APRIL 2004 Untitled Document

ES SIND DIE KALORIEN, DIE ZÄHLEN
VON BILL DOBBINS

BEIM GEWICHTSVERLUST IST ES WICHTIGER, WIE VIEL SIE ESSEN, NICHT WAS SIE ESSEN


Die Welt ist voller widersprüchlicher Behauptungen in Bezug darauf, welche Diät am besten ist, wenn es um den Fettverlust geht. Zahlreiche Programme befürworten hohe oder niedrige Werte der Proteinaufnahme, viel oder wenig Kohlenhydrate und Fett, viel Obst oder sehr wenig Obst und alles dazwischen.
Aber wissenschaftliche Studien und die Erfahrung von Wettkampfbodybuildern im Laufe der Jahrzehnte haben bewiesen, dass Sie in einer negativen Kalorienbilanz sein müssen, um Fett zu verlieren, egal, welche Arten und Proportionen der Nahrungsmittel Ihre Diät umfasst. Das heißt, Sie müssen weniger Kalorien zu sich nehmen, als Sie durch Grundstoffwechselprozesse und körperliche Aktivität verbrennen.
Der Begriff Kalorie ist eigentlich nur ein Maß für Wärme und damit Energie. Protein enthält vier Kalorien pro Gramm Energie, ebenso wie Kohlenhydrate. Fett andererseits ist energiereicher, enthält neun Kalorien pro Gramm. Jeder dieser Nährstoffe hat eine andere biochemische Struktur und übt unterschiedliche Funktionen im Körper aus. Aber sobald sie vom Verdauungssystem aufgespalten wurde, besteht alle Nahrung aus Kohlenstoff, Wasserstoff und Sauerstoff, wobei Protein auch Nitrogen enthält. Daher ist eine Kalorie Energie auf fundamentalem Niveau eine Kalorie Energie, ungeachtet der Quelle, aus der sie stammt.
Diese Aussage fordert viele weit akzeptierte Annahmen heraus – dass Sie von Kohlenhydraten dick werden. Dass die Aufnahme von Fett in der Ernährung dazu führen wird, Körperfett in unverhältnismäßig hoher Rate zu speichern. Das Ziel dieses Artikels ist es zu klären, ob diese häufigen Annahmen wahr sind oder ob Erfolg bei einer Diät eher eine Frage der Kalorienaufnahme als der spezifischen Nährstoffbilanz ist.
Wenn Sie natürlich versuchen, Körperfett zu verlieren, anstatt nur Körpergewicht, ist es ebenfalls wichtig, wie viel Protein Sie essen. Sie können Muskeln nicht aufbauen oder beibehalten, wenn Sie sich nicht ausreichend Protein verschaffen.

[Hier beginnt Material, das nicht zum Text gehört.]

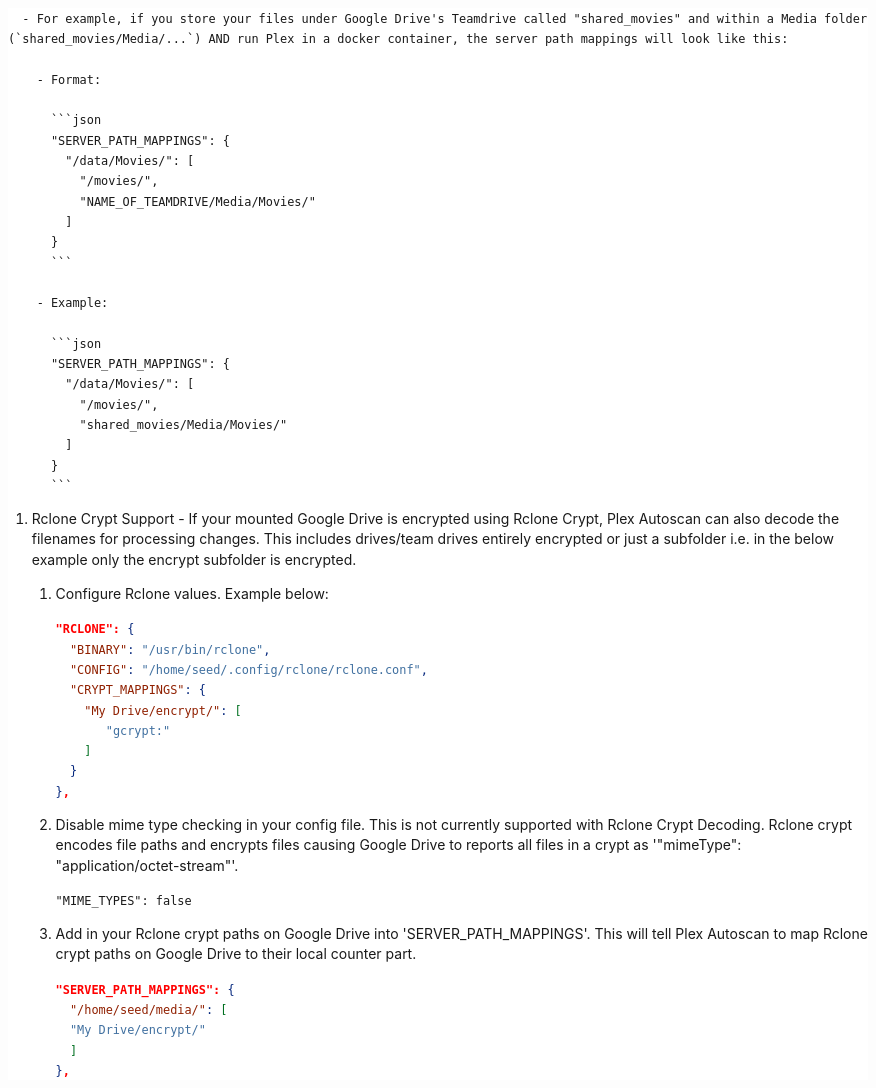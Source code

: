       - For example, if you store your files under Google Drive's Teamdrive called "shared_movies" and within a Media folder (`shared_movies/Media/...`) AND run Plex in a docker container, the server path mappings will look like this:

        - Format:

          ```json
          "SERVER_PATH_MAPPINGS": {
            "/data/Movies/": [
              "/movies/",
              "NAME_OF_TEAMDRIVE/Media/Movies/"
            ]
          }
          ```

        - Example:

          ```json
          "SERVER_PATH_MAPPINGS": {
            "/data/Movies/": [
              "/movies/",
              "shared_movies/Media/Movies/"
            ]
          }
          ```

1. Rclone Crypt Support - If your mounted Google Drive is encrypted using Rclone Crypt, Plex Autoscan can also decode the filenames for processing changes. This includes drives/team drives entirely encrypted or just a subfolder i.e. in the below example only the encrypt subfolder is encrypted.

    1. Configure Rclone values. Example below:

        ```json
        "RCLONE": {
          "BINARY": "/usr/bin/rclone",
          "CONFIG": "/home/seed/.config/rclone/rclone.conf",
          "CRYPT_MAPPINGS": {
            "My Drive/encrypt/": [
               "gcrypt:"
            ]
          }
        },
        ```

    1. Disable mime type checking in your config file. This is not currently supported with Rclone Crypt Decoding. Rclone crypt encodes file paths and encrypts files causing Google Drive to reports all files in a crypt as '"mimeType": "application/octet-stream"'.

        `"MIME_TYPES": false`

    1. Add in your Rclone crypt paths on Google Drive into 'SERVER_PATH_MAPPINGS'. This will tell Plex Autoscan to map Rclone crypt paths on Google Drive to their local counter part.				

          ```json
          "SERVER_PATH_MAPPINGS": {
            "/home/seed/media/": [
            "My Drive/encrypt/"
            ]
          },
          ```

Eine Studie, die 1996 (1) durchgeführt wurde und heute noch Bedeutung hat, umfasst eine Gruppe von Teilnehmern, die ausreichende Mengen Protein bekamen, während sie regelmäßig trainierten (was auch notwendig ist, wenn es darum geht, magere Körpermasse zu erhalten). Sie befolgten alle kalorienreduzierte Programme, wobei jede Gruppe dieselbe Menge Kalorien pro Tag konsumierte, aber ihre Diäten bestanden aus etwas anderen Mengen Protein und sehr unterschiedlichen Mengen Kohlenhydraten und Fett. Die beiden genutzten Diäten waren:
(1) 32 % Protein 15 % Kohlenhydrate 53 % Fett
(2) 29 % Protein 45 % Kohlenhydrate 26 % Fett
Das Ergebnis war ein ähnliches Ausmaß an Gewichtsverlust in beiden Gruppen im Verlauf von sechs Wochen, was darauf hindeutet, dass „es die Energiezufuhr war, nicht die Nährstoffzusammensetzung, die den Gewichtsverlust in Reaktion auf energiearme Diäten im Verlauf eines kurzen Zeitraums bestimmte.“
Natürlich gibt es gesundheitliche Gefahren in Verbindung mit einer zu hohen Fettaufnahme, inklusive einem höheren Risiko für Herzkrankheit und bestimmten Krebsformen, aber diese Forschung bezieht keine fettreichen, kalorienreichen Diäten ein. Stattdessen geht es um kalorienarme Diäten, die einen höheren oder niedrigeren Prozentsatz Fett versus Kohlenhydrate einbeziehen.
Wenn Sie diese Studie analysieren, scheint es, dass sie für Bodybuilder erdacht wurde. Zum Beispiel:
(1) Die Testpersonen mussten im Verlauf ihrer Diäten trainieren. Das Training verbrennt nicht nur zusätzliche Kalorien, sondern hilft auch, die Muskeln in guter Form zu halten. Offensichtlich ist Training ein Hauptteil eines Bodybuildingprogramms.
(2) Die Kalorienaufnahme für jede Testperson wurde auf vier Mahlzeiten (Frühstück, Mittagessen, Abendessen und Snack vor dem Schlafengehen) anstelle der herkömmlichen drei aufgeteilt. Bodybuilder essen als Regel mindestens vier Mahlzeiten pro Tag und oftmals bis zu sechs oder mehr.
(3) Auch wenn der Proteingehalt der zwei Diäten unterschiedlich war, war der Unterschied nicht groß, und in beiden Fällen aus-reichend, um den Verlust von Muskelgewebe aufgrund von Proteinentzug zu verhindern. Egal, welche Art von Diät ein Bodybuilder gefolgt, sie umfasst fast unvermeidbar einen beträchtlichen Proteinkonsum.
(4) Die Kombination aus wenig Kalorien und Training erzeugte eine ausreichende Menge Energiedefizit, um in einem beträchtlichen Gewichtsverlust im Verlauf einer relativ kurzen Zeit zu resultieren.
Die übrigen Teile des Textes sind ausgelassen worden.